------ Recorded information ------

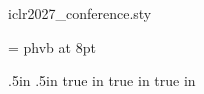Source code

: \begin{filecontents*}[overwrite]{iclr2027_conference.sty}

%
%

%
\usepackage{eso-pic} %
\RequirePackage{fancyhdr}
\RequirePackage{natbib}


\renewcommand{\topfraction}{0.95}   %
\renewcommand{\textfraction}{0.05}  %

\newif\ificlrfinal
\iclrfinalfalse
\def\iclrfinalcopy{\iclrfinaltrue}
\font\iclrtenhv  = phvb at 8pt


\setlength{\paperheight}{11in}
\setlength{\paperwidth}{8.5in}


\oddsidemargin .5in    %
\evensidemargin .5in
 true in
\topmargin -0.625in
\addtolength{\headsep}{0.25in}
 true in       %
 true in        %

\flushbottom \sloppy

\def\addcontentsline#1#2#3{}


\end{filecontents*}
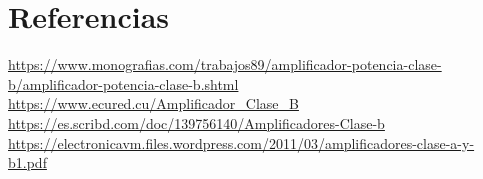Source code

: \documentclass[10pt,a4paper]{article}
\begin{document}
\section{Referencias}
\url{https://www.monografias.com/trabajos89/amplificador-potencia-clase-b/amplificador-potencia-clase-b.shtml}
\url{https://www.ecured.cu/Amplificador_Clase_B}
\url{https://es.scribd.com/doc/139756140/Amplificadores-Clase-b}
\url{https://electronicavm.files.wordpress.com/2011/03/amplificadores-clase-a-y-b1.pdf}
\end{document}
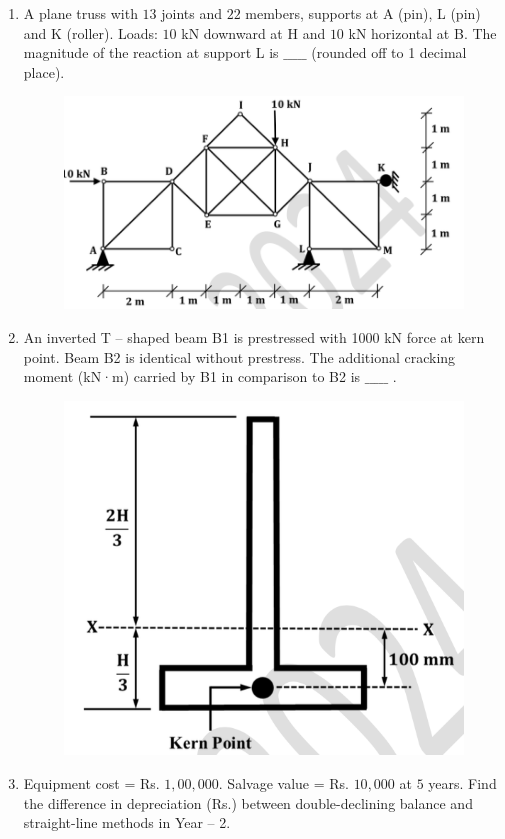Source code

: \documentclass[journal]{IEEEtran}
\begin{document}
\begin{enumerate}
\item A plane truss with $13$ joints and $22$ members, supports at A (pin), L (pin) and K (roller). Loads: $10$ kN downward at H and $10$ kN horizontal at B. The magnitude of the reaction  at support L is $\_\_\_\_\_$ (rounded off to 1 decimal place).  
\hfill {}  
\begin{figure}[H]
    \centering
    \includegraphics[width=0.6\columnwidth]{figs/Q49.png} 
    \caption{}
    \label{fig:placeholder}
\end{figure}


\item An inverted T -- shaped beam B1 is prestressed with 1000 kN force at kern point. Beam B2 is identical without prestress. The additional cracking moment (kN·m) carried by B1 in comparison to B2 is $\_\_\_\_\_$ .  
\hfill {}  

\begin{figure}[H]
    \centering
    \includegraphics[width=0.6\columnwidth]{figs/Q50.png} 
    \caption{}
    \label{fig:placeholder}
\end{figure}

\item Equipment cost = Rs. $1,00,000$. Salvage value = Rs. $10,000$ at $5$ years. Find the difference in depreciation (Rs.) between double-declining balance and straight-line methods in Year -- 2.  
\hfill {}  


\end{enumerate}
\end{document}
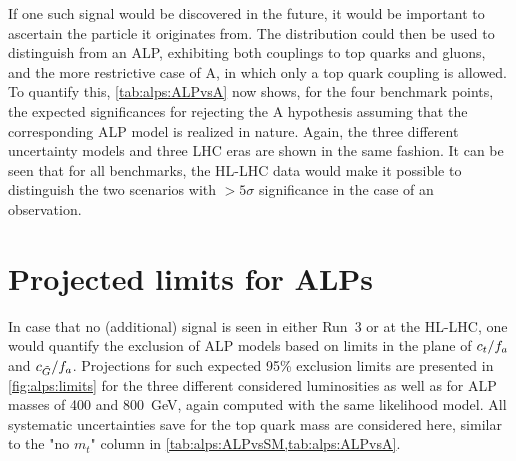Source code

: If one such signal would be discovered in the future, it would be important to ascertain the particle it originates from. The \mtt distribution could then be used to distinguish from an ALP, exhibiting both couplings to top quarks and gluons, and the more restrictive case of A, in which only a top quark coupling is allowed. To quantify this, \cref{tab:alps:ALPvsA} now shows, for the four benchmark points, the expected significances for rejecting the A hypothesis assuming that the corresponding ALP model is realized in nature. Again, the three different uncertainty models and three LHC eras are shown in the same fashion. It can be seen that for all benchmarks, the HL-LHC data would make it possible to distinguish the two scenarios with $>5\sigma$ significance in the case of an observation.

\section{Projected limits for ALPs}
\label{sec:alps:limits}

In case that no (additional) signal is seen in either Run~3 or at the HL-LHC, one would quantify the exclusion of ALP models based on limits in the plane of $c_t/f_a$ and $c_{\tilde{G}}/f_a$. Projections for such expected 95\% exclusion limits are presented in \cref{fig:alps:limits} for the three different considered luminosities as well as for ALP masses of 400 and 800~GeV, again computed with the same likelihood model. All systematic uncertainties save for the top quark mass are considered here, similar to the "no $m_t$" column in \cref{tab:alps:ALPvsSM,tab:alps:ALPvsA}.

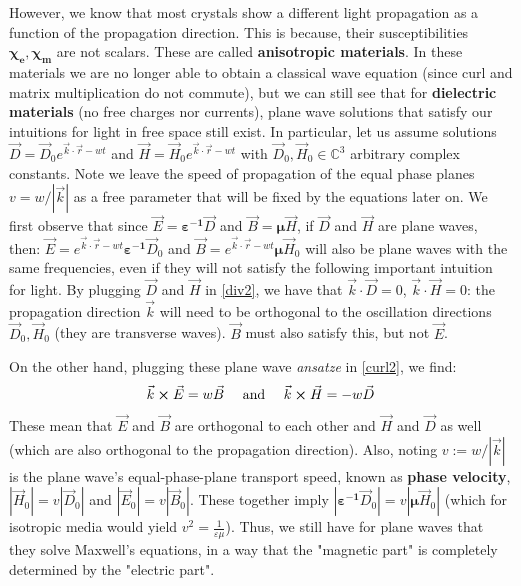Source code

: \documentclass[11pt, a4paper, twoside]{article} %
\newcommand{\C}{\mathbb{C}}
\begin{document}
However, we know that most crystals show a different light propagation as a function of the propagation direction. This is because, their susceptibilities $\pmb{\chi_e},\pmb{\chi_m}$ are not scalars. These are called {\bf anisotropic materials}. In these materials we are no longer able to obtain a classical wave equation (since curl and matrix multiplication do not commute), but we can still see that for {\bf dielectric materials} (no free charges nor currents), plane wave solutions that satisfy our intuitions for light in free space still exist. In particular, let us assume solutions $\vec{D}=\vec{D}_0e^{\vec{k}\cdot\vec{r}-wt}$ and $\vec{H}=\vec{H}_0e^{\vec{k}\cdot\vec{r}-wt}$ with $\vec{D}_0,\vec{H}_0\in\C^3$ arbitrary complex constants. Note we leave the speed of propagation of the equal phase planes $v=w/|\vec{k}|$ as a free parameter that will be fixed by the equations later on. We first observe that since $\vec{E}=\pmb{\varepsilon^{-1}}\vec{D}$ and $\vec{B}=\pmb{\mu}\vec{H}$, if $\vec{D}$ and $\vec{H}$ are plane waves, then: $\vec{E}=e^{\vec{k}\cdot\vec{r}-wt}\pmb{\varepsilon^{-1}}\vec{D}_0$ and $\vec{B}=e^{\vec{k}\cdot\vec{r}-wt}\pmb{\mu}\vec{H}_0$ will also be plane waves with the same frequencies, even if they will not satisfy the following important intuition for light. By plugging $\vec{D}$ and $\vec{H}$ in \eqref{div2}, we have that $\vec{k}\cdot\vec{D}=0$, $\vec{k}\cdot\vec{H}=0$: the propagation direction $\vec{k}$ will need to be orthogonal to the oscillation directions $\vec{D}_0,\vec{H}_0$ (they are transverse waves). $\vec{B}$ must also satisfy this, but not $\vec{E}$.

 On the other hand, plugging these plane wave {\em ansatze} in \eqref{curl2}, we find:\vspace{-0.1cm}
\begin{equation}\label{Fcurl}
\vec{k}\cross\vec{E}=w\vec{B} \quad \text{           and           }\quad  \vec{k}\cross\vec{H}=-w\vec{D}\vspace{-0.1cm}
\end{equation}  
These mean that $\vec{E}$ and $\vec{B}$ are orthogonal to each other and $\vec{H}$ and $\vec{D}$ as well (which are also orthogonal to the propagation direction). Also, noting $v:=w/|\vec{k}|$ is the plane wave's equal-phase-plane transport speed, known as {\bf phase velocity}, $|\vec{H}_0|=v|\vec{D}_0|$ and $|\vec{E}_0|=v|\vec{B}_0|$. These together imply $|\pmb{\varepsilon^{-1}}\vec{D}_0|=v|\pmb{\mu}\vec{H}_0|$ (which for isotropic media would yield $v^2=\frac{1}{\varepsilon\mu}$). Thus, we still have for plane waves that they solve Maxwell's equations, in a way that the "magnetic part" is completely determined by the "electric part". \vspace{-0.2cm}
\end{document}

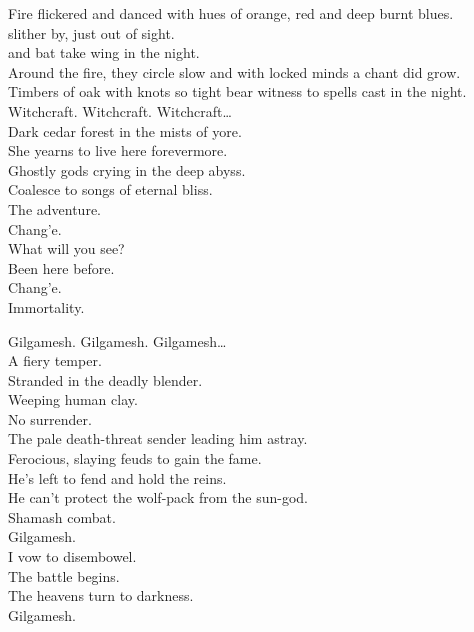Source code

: 
Fire flickered and danced with hues of orange, red and deep burnt blues. \\
 slither by, just out of sight. \\
 and bat take wing in the night. \\
Around the fire, they circle slow and with locked minds a chant did grow. \\
Timbers of oak with knots so tight bear witness to spells cast in the night. \\

Witchcraft. Witchcraft. Witchcraft… \\

Dark cedar forest in the mists of yore. \\
She yearns to live here forevermore. \\
Ghostly gods crying in the deep abyss. \\
Coalesce to songs of eternal bliss. \\

The adventure. \\
Chang'e. \\
What will you see? \\
Been here before. \\
Chang'e. \\
Immortality. \\



Gilgamesh. Gilgamesh. Gilgamesh… \\

A fiery temper. \\
Stranded in the deadly blender. \\
Weeping human clay. \\
No surrender. \\
The pale death-threat sender leading him astray. \\
Ferocious, slaying feuds to gain the fame. \\
He's left to fend and hold the reins. \\
He can't protect the wolf-pack from the sun-god. \\
Shamash combat. \\

Gilgamesh. \\
I vow to disembowel. \\
The battle begins. \\
The heavens turn to darkness. \\
Gilgamesh. \\

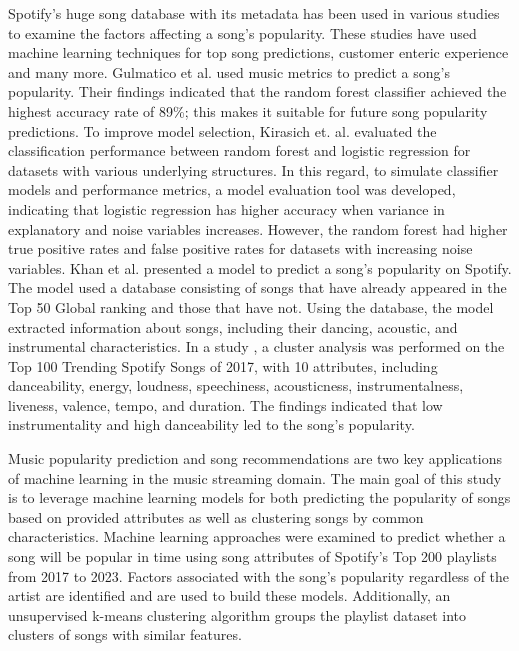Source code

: \documentclass{article}
\begin{document}
Spotify's huge song database with its metadata has been used in various studies to examine the factors affecting a song's popularity. These studies have used machine learning techniques for top song predictions, customer enteric experience and many more. Gulmatico et al. used music metrics to predict a song's popularity. Their findings indicated that the random forest classifier achieved the highest accuracy rate of 89\%; this makes it suitable for future song popularity predictions\cite{gulmatico2022spotipred}. To improve model selection, Kirasich et. al. \cite{kirasich2018random} evaluated the classification performance between random forest and logistic regression for datasets with various underlying structures. In this regard, to simulate classifier models and performance metrics, a model evaluation tool was developed, indicating that logistic regression has higher accuracy when variance in explanatory and noise variables increases. However, the random forest had higher true positive rates and false positive rates for datasets with increasing noise variables. 
Khan et al. \cite{khan2022effect} presented a model to predict a song's popularity on Spotify. The model used a database consisting of songs that have already appeared in the Top 50 Global ranking and those that have not. Using the database, the model extracted information about songs, including their dancing, acoustic, and instrumental characteristics. In a study \cite{al2020cluster}, a cluster analysis was performed on the Top 100 Trending Spotify Songs of 2017, with 10 attributes, including danceability, energy, loudness, speechiness, acousticness, instrumentalness, liveness, valence, tempo, and duration. The findings indicated that low instrumentality and high danceability led to the song's popularity.

Music popularity prediction and song recommendations are two key applications of machine learning in the music streaming domain. The main goal of this study is to leverage machine learning models for both predicting the popularity of songs based on provided attributes as well as clustering songs by common characteristics. Machine learning approaches were examined to predict whether a song will be popular in time using song attributes of Spotify's Top 200 playlists from 2017 to 2023. Factors associated with the song's popularity regardless of the artist are identified and are used to build these models. Additionally, an unsupervised k-means clustering algorithm groups the playlist dataset into clusters of songs with similar features.
\end{document}
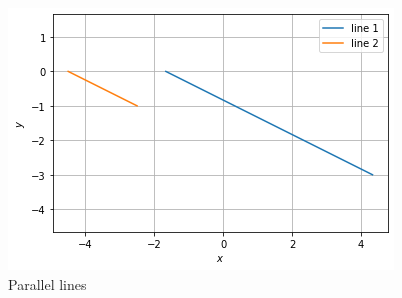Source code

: \begin{enumerate}
%
\begin{figure}[ht]
    \centering
   \includegraphics[width=\columnwidth]{solutions/su2021/2/6/FIGURES/PARALLEL_LINES.png}
    \caption{Parallel lines}
    \label{line/6/fig: PARALLEL lines.}
\end{figure}    
\end{enumerate}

------

For the records above, count the lines that contain the word "https" and give only that number.

4